### Exercise
Wherever the word "banana" shows up in the data, report the line it sits in.
START Input data
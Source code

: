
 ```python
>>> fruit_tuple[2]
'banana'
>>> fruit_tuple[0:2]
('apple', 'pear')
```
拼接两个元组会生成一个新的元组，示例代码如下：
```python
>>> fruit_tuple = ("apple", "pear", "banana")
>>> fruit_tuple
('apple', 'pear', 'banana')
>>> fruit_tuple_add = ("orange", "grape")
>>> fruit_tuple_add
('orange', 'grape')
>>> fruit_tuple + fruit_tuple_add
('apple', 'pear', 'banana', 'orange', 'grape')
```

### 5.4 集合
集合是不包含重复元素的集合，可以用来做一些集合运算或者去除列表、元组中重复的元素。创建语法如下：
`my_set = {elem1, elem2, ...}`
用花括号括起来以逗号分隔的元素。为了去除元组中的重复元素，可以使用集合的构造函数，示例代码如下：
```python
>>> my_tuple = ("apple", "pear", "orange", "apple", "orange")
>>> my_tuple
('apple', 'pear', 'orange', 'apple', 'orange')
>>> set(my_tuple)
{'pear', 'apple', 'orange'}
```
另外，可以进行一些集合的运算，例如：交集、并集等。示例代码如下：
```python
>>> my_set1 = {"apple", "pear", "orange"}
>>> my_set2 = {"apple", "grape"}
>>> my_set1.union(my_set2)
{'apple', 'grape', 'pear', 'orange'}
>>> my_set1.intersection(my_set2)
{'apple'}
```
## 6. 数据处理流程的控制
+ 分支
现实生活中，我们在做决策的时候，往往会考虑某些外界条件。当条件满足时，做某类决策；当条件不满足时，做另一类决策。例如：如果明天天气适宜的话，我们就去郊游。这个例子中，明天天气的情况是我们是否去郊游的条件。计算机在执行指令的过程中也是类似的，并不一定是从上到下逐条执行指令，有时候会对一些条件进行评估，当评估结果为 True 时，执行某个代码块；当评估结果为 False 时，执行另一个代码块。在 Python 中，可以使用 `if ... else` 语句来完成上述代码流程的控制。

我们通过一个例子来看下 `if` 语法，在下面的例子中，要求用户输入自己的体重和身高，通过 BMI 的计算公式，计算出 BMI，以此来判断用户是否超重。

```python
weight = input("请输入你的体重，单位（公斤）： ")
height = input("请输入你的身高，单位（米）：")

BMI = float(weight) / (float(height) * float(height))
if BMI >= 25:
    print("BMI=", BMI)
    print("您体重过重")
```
END Input data
### Expected answer
'banana'
>>> fruit_tuple = ("apple", "pear", "banana")
('apple', 'pear', 'banana')
('apple', 'pear', 'banana', 'orange', 'grape')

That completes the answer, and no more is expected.